• **Input records**
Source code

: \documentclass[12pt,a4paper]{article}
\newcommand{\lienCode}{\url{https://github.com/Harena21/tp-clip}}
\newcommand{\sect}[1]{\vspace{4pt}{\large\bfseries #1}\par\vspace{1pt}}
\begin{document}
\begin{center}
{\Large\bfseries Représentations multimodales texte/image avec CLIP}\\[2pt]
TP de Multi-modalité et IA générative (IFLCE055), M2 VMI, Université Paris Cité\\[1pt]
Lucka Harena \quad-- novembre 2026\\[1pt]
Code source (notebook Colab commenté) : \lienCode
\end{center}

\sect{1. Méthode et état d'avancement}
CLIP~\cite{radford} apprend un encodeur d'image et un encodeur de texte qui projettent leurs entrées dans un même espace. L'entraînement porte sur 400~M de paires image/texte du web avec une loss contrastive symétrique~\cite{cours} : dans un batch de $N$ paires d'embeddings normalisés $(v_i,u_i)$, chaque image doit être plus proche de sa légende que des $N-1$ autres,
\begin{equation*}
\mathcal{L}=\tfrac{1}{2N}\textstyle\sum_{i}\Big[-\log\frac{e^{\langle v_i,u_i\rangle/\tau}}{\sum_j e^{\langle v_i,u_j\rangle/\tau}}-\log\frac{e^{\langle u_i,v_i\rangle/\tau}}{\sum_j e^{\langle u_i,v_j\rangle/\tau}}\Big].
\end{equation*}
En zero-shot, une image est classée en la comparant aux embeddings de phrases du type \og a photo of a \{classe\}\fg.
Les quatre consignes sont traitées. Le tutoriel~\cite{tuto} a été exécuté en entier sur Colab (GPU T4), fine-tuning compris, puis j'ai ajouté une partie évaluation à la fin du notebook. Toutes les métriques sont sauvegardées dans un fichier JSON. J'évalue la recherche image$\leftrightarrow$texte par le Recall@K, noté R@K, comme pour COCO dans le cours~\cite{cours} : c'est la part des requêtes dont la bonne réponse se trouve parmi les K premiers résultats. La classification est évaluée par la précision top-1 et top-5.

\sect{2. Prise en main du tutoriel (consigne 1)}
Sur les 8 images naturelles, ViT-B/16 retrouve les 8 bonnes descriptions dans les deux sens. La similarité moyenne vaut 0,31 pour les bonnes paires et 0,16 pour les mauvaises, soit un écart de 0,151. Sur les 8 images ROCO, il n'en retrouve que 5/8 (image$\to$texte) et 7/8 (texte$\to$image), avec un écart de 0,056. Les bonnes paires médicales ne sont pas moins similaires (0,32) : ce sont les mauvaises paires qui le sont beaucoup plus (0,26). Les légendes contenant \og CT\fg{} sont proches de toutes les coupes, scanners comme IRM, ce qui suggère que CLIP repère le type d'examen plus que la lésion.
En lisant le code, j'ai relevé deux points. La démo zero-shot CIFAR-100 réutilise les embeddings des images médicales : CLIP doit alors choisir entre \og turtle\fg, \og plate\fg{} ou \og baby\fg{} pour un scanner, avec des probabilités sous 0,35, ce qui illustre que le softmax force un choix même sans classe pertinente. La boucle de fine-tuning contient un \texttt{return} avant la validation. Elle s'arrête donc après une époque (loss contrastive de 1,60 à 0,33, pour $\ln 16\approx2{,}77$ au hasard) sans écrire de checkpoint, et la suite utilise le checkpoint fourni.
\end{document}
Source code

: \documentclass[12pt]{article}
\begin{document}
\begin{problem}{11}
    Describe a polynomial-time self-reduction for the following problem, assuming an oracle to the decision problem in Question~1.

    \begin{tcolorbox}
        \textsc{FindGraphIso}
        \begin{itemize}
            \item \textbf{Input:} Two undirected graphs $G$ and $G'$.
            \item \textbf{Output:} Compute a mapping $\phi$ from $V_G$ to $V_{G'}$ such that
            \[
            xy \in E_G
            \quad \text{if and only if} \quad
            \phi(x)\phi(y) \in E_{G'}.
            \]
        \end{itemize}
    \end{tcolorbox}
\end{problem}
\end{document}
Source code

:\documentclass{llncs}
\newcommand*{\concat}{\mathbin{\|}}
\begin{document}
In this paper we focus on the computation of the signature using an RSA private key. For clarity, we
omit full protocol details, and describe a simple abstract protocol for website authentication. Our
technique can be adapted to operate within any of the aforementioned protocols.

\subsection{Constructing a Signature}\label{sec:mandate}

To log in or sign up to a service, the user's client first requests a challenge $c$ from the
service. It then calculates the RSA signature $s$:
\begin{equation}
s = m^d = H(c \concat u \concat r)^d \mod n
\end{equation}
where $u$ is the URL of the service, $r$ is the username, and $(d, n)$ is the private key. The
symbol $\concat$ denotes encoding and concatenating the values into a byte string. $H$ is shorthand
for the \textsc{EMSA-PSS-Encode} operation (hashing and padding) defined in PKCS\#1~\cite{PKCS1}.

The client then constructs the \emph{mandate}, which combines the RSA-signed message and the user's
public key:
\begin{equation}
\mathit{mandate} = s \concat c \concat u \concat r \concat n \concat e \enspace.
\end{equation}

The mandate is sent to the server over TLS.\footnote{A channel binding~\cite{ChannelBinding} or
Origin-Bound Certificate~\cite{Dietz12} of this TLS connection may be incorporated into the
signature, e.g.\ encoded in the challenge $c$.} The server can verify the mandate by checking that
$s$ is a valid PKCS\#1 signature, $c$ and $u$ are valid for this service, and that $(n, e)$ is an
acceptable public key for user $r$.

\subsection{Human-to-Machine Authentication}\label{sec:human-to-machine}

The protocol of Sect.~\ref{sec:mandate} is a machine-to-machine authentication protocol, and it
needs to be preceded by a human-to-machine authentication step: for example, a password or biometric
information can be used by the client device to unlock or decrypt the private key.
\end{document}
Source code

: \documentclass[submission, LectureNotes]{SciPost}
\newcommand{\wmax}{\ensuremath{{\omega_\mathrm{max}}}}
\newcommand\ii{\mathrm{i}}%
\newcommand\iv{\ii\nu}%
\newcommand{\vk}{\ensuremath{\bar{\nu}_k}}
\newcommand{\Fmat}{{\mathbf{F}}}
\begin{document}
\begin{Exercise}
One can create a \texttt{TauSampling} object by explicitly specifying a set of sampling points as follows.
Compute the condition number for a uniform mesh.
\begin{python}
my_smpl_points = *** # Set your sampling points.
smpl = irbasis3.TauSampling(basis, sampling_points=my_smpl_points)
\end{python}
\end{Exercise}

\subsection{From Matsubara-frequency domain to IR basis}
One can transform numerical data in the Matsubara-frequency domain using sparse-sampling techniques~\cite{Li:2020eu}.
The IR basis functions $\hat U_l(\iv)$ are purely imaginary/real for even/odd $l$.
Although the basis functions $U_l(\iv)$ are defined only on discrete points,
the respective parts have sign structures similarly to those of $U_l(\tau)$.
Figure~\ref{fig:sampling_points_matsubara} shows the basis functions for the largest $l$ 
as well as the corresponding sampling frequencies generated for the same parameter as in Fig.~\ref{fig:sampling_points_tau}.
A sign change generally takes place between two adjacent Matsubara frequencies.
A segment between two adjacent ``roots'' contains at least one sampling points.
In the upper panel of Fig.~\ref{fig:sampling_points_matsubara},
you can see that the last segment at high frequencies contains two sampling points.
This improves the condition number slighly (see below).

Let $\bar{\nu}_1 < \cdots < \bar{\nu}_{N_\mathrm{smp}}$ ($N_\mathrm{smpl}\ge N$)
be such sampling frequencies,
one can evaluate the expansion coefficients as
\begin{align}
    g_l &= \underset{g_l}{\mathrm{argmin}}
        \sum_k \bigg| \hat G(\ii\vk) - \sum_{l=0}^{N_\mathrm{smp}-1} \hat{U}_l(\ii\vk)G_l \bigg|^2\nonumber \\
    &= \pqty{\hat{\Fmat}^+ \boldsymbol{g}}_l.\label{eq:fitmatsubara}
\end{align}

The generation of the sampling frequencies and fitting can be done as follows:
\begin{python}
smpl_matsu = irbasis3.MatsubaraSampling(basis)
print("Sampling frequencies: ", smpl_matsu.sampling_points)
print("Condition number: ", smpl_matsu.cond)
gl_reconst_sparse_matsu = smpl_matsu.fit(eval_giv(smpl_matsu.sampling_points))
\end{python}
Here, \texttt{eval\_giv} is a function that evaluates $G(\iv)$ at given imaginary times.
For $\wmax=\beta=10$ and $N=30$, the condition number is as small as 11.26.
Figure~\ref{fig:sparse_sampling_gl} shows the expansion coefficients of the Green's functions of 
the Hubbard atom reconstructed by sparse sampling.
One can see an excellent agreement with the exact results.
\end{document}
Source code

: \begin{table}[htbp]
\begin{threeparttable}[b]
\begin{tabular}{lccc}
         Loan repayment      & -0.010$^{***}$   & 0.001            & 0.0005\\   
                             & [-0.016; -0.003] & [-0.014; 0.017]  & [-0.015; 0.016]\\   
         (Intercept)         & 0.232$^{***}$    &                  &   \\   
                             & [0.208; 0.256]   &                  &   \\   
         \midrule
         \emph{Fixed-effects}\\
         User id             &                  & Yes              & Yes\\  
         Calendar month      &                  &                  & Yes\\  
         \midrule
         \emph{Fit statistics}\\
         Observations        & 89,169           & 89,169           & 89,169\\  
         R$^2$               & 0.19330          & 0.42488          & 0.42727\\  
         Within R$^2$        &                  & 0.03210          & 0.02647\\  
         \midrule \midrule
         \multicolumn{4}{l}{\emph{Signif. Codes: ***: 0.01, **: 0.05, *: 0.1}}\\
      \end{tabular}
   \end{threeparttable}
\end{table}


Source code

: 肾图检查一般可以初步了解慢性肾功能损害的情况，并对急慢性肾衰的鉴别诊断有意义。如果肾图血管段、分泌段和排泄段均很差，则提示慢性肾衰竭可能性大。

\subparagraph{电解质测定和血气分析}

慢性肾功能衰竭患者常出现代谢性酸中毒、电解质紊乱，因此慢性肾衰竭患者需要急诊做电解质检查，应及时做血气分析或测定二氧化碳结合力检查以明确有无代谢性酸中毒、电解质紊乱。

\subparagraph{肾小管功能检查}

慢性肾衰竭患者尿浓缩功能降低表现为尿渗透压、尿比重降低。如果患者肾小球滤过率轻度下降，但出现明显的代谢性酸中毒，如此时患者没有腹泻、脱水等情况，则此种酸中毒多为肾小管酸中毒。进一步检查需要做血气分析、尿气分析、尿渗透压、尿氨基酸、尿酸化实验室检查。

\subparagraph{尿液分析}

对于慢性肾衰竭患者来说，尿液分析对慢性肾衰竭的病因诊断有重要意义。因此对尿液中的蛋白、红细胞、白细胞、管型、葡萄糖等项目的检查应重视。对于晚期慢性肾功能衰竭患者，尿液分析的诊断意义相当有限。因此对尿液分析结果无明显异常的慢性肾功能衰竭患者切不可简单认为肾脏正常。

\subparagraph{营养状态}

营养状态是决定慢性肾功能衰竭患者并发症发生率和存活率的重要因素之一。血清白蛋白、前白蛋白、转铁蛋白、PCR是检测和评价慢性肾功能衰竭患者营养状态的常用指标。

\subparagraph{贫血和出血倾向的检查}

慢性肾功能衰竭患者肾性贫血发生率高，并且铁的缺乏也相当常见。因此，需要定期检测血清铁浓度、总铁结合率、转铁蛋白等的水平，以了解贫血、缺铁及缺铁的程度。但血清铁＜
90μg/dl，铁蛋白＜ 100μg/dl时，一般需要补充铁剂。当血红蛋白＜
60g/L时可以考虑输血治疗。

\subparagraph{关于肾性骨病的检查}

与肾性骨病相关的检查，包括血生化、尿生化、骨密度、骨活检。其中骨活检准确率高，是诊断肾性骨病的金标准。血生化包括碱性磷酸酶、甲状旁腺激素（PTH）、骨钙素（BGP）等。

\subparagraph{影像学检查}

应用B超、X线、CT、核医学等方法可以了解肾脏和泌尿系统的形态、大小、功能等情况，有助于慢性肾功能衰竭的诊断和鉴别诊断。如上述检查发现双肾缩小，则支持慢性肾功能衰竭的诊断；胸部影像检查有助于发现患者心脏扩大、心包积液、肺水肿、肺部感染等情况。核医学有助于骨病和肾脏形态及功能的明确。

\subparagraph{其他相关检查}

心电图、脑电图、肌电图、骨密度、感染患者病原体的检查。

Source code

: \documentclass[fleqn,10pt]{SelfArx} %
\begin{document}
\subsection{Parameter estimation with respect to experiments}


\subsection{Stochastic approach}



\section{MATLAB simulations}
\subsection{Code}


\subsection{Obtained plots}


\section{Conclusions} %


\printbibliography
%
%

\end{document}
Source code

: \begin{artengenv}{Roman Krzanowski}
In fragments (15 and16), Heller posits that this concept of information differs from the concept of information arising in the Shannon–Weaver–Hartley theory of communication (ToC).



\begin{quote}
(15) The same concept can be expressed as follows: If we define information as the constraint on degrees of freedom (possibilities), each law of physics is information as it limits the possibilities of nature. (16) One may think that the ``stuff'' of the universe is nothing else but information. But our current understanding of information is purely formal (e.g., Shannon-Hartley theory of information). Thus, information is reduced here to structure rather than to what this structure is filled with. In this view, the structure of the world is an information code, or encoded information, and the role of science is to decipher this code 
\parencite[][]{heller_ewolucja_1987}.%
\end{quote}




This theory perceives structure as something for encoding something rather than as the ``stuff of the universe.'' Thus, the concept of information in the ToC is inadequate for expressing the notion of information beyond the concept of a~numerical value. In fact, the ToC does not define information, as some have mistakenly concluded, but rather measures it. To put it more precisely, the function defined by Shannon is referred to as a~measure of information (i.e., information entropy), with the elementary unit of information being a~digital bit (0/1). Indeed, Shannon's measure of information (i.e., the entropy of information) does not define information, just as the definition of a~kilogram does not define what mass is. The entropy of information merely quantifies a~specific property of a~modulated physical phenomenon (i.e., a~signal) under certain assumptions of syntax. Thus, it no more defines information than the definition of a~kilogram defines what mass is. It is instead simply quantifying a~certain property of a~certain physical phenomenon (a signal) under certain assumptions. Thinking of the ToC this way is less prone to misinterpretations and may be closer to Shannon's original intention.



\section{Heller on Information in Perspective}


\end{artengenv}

• **Task instructions**
Your answer should be exactly the lines of the data above, from the first through the line containing "Représentations multimodales texte/image".

• **Your solution**
Source code

: \documentclass[12pt,a4paper]{article}
\newcommand{\lienCode}{\url{https://github.com/Harena21/tp-clip}}
\newcommand{\sect}[1]{\vspace{4pt}{\large\bfseries #1}\par\vspace{1pt}}
\begin{document}
\begin{center}
{\Large\bfseries Représentations multimodales texte/image avec CLIP}\\[2pt]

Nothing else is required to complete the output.